To get a preliminary injunction, employees have to show four factors: (1) that they are likely to succeed in their claims, (2) that they face a risk of “irreparable injury,” (3) that the risk of harm associated with the injunction itself does not outweigh that risk of “irreparable injury,” and (4) that the injunction would be in the public interest.

In employment discrimination cases, established precedent has almost categorically held that unpaid leave, demotion, or even termination do not constitute “irreparable injury” because monetary damages and related remedies are available if the employee ultimately prevails in their claims.

Federal district courts ruling on challenges to private employers’ COVID-19 vaccine requirements have consistently applied this precedent in ruling on employees’ requests for preliminary injunctions.

For example, in a suit against Tyson Foods, a federal district court in Missouri stated: “This Court is unwilling to venture beyond the clear boundaries limiting the authority of the courts to order the extreme remedy of preliminary injunctive relief to invalidate the COVID-19 safety measures of a private employer.”

In a case against the J.M. Smucker Company, a federal district court in Ohio similarly reinforced that the “loss of employment” is “a loss that is fully compensable through monetary damages and therefore not irreparable” for the purposes of a preliminary injunction.

These decisions thus flesh out an emerging approach to employees’ requests for preliminary injunctions that conforms to existing principles in the employment law context.

A Fifth Circuit Outlier

The one exception to this consistent approach to employees’ requests for preliminary injunctions comes in a Fifth Circuit Court of Appeals ruling issued on February 17, 2022.

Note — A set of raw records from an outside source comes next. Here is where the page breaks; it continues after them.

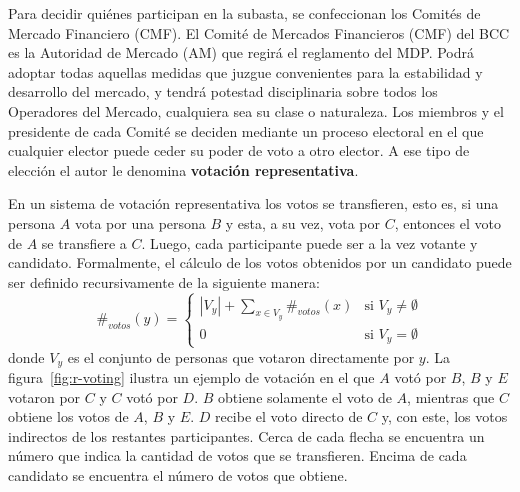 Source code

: Para decidir qui\'enes participan en la subasta, se confeccionan los Comit\'es de Mercado Financiero (CMF).  El Comité de Mercados Financieros (CMF) del BCC es la Autoridad de Mercado (AM) que regirá el reglamento del MDP. Podrá adoptar todas aquellas medidas que juzgue convenientes para la estabilidad y desarrollo del mercado, y tendrá potestad disciplinaria sobre todos los Operadores del Mercado, cualquiera sea su clase o naturaleza. Los miembros y el presidente de cada Comit\'e se deciden mediante un proceso electoral en el que cualquier elector puede ceder su poder de voto a otro elector. A ese tipo de elecci\'on el autor le denomina \textbf{votaci\'on representativa}.  


En un sistema de votaci\'on representativa  los votos se transfieren, esto es, si una persona $A$ vota por una persona $B$ y esta, a su vez, vota por  $C$, entonces el voto de $A$ se transfiere a $C$. Luego, cada participante puede ser a la vez votante y candidato. Formalmente, el c\'alculo de los votos obtenidos por un candidato puede ser definido recursivamente de la siguiente manera:
\begin{equation}\label{eq:votes-count}
    \#_{votos}(y) = \begin{cases}
        |V_y| + \underset{x \in V_y}{\sum} \#_{votos}(x) & \text{si } V_y \neq \emptyset \\
        0 & \text{si } V_y = \emptyset 
    \end{cases}
\end{equation}
donde $V_y$ es el conjunto de personas que votaron directamente por $y$. La figura~\ref{fig:r-voting} ilustra un ejemplo de votación en el que $A$ votó por $B$, $B$ y $E$ votaron por $C$ y $C$ votó por $D$. $B$ obtiene solamente el voto de $A$, mientras que $C$ obtiene los votos de $A$, $B$ y $E$. $D$ recibe el voto directo de $C$ y, con este,  los votos indirectos de los restantes participantes. Cerca de cada flecha se encuentra un n\'umero que indica la cantidad de votos que se transfieren. Encima de cada candidato se encuentra el n\'umero de votos que obtiene.


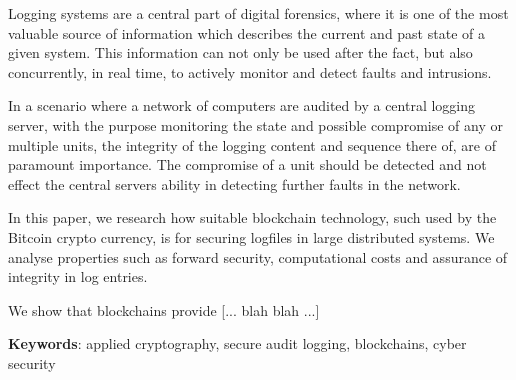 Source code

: 
Logging systems are a central part of digital forensics, where it
is one of the most valuable source of information which describes
the current and past state of a given system. This information
can not only be used after the fact, but also concurrently, in
real time, to actively monitor and detect faults and intrusions.

In a scenario where a network of computers are audited by a
central logging server, with the purpose monitoring the state and
possible compromise of any or multiple units, the integrity of
the logging content and sequence there of, are of paramount
importance. The compromise of a unit should be detected and not
effect the central servers ability in detecting further faults
in the network.

In this paper, we research how suitable blockchain technology,
such used by the Bitcoin crypto currency, is for securing
logfiles in large distributed systems. We analyse properties such
as forward security, computational costs and assurance of
integrity in log entries.

We show that blockchains provide [... blah blah ...]

\textbf{Keywords}: applied cryptography, secure audit logging,
blockchains, cyber security

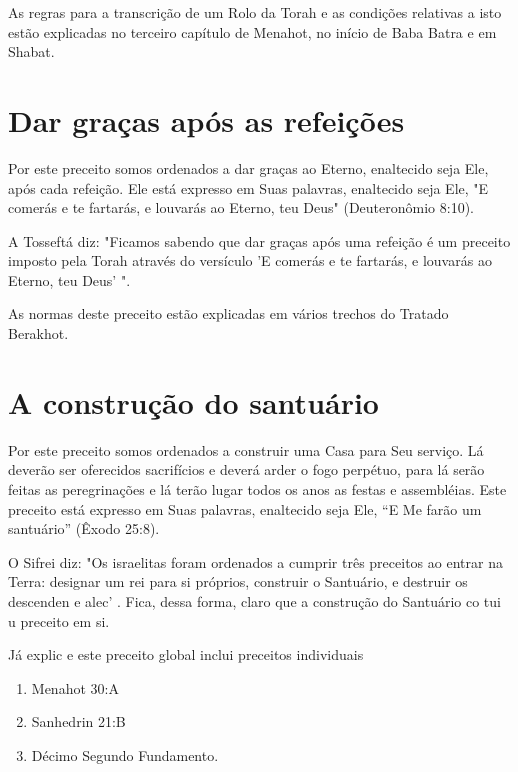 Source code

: As regras para a transcrição de um Rolo da Torah e as condições
re­lativas a isto estão explicadas no terceiro capítulo de Menahot, no
início de Ba­ba Batra e em Shabat.

\section{Dar graças após as refeições}

Por este preceito somos ordenados a dar graças ao Eterno, enalteci­do
seja Ele, após cada refeição. Ele está expresso em Suas palavras,
enaltecido seja Ele, "E comerás e te fartarás, e louvarás ao Eterno, teu
Deus" (Deuteronô­mio 8:10).

A Tosseftá diz: "Ficamos sabendo que dar graças após uma refeição é um
preceito imposto pela Torah através do versículo 'E comerás e te
fartarás, e louvarás ao Eterno, teu Deus' ".

As normas deste preceito estão explicadas em vários trechos do Tra­tado
Berakhot.

\section{A construção do santuário}

Por este preceito somos ordenados a construir uma Casa para Seu serviço.
Lá deverão ser oferecidos sacrifícios e deverá arder o fogo perpétuo,
para lá serão feitas as peregrinações e lá terão lugar todos os anos as
festas e assembléias. Este preceito está expresso em Suas palavras,
enaltecido seja Ele, ``E Me farão um santuário'' (Êxodo 25:8).

O Sifrei diz: "Os israelitas foram ordenados a cumprir três preceitos ao
entrar na Terra: designar um rei para si próprios, construir o
Santuário, e destruir os descenden e alec' . Fica, dessa forma, claro
que a constru­ção do Santuário co tui u preceito em si.

Já explic e este preceito global inclui preceitos individuais


\begin{enumerate}
\def\labelenumi{\arabic{enumi}.}
\setcounter{enumi}{43}
\item
 
 Menahot 30:A
 
\item
 
 Sanhedrin 21:B
 
\item
 
 Décimo Segundo Fundamento.
 
\end{enumerate}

In that decision, the Fifth Circuit reversed part of a Texas district court ruling that had denied a preliminary injunction to employees challenging United Airlines’ vaccine requirements. The district court had determined that the employees did not satisfy the standard for a preliminary injunction. Among other factors, the employees had not shown a risk of irreparable injury in being placed on unpaid leave.

The Fifth Circuit reversed that portion of the lower court’s decision. The appeals court instead defined “irreparable injury” in a novel way. Rather than focusing on the unpaid leave itself, the court framed the injury at issue as one of religious “coercion,” describing it as “United’s decision to coerce the plaintiffs into violating their religious convictions.” The Fifth Circuit thus sent the case back to the district court to evaluate whether the other three factors for a preliminary injunction would be met.

The Fifth Circuit decision represents a significant outlier amid a body of district court decisions that have consistently determined that unpaid leave or termination would not constitute “irreparable injury” for the purposes of a preliminary injunction.

Yet, the decision also risks laying the groundwork for future courts to rule otherwise and disrupt this consistent approach to requests to enjoin private employers’ vaccine requirements. The Fifth Circuit has had an outsized role in litigation over vaccine requirements issued by the federal government, and its intervention in this ruling on a preliminary injunction raises concerns about the role the decision could play in influencing future rulings on private employers’ vaccine policies.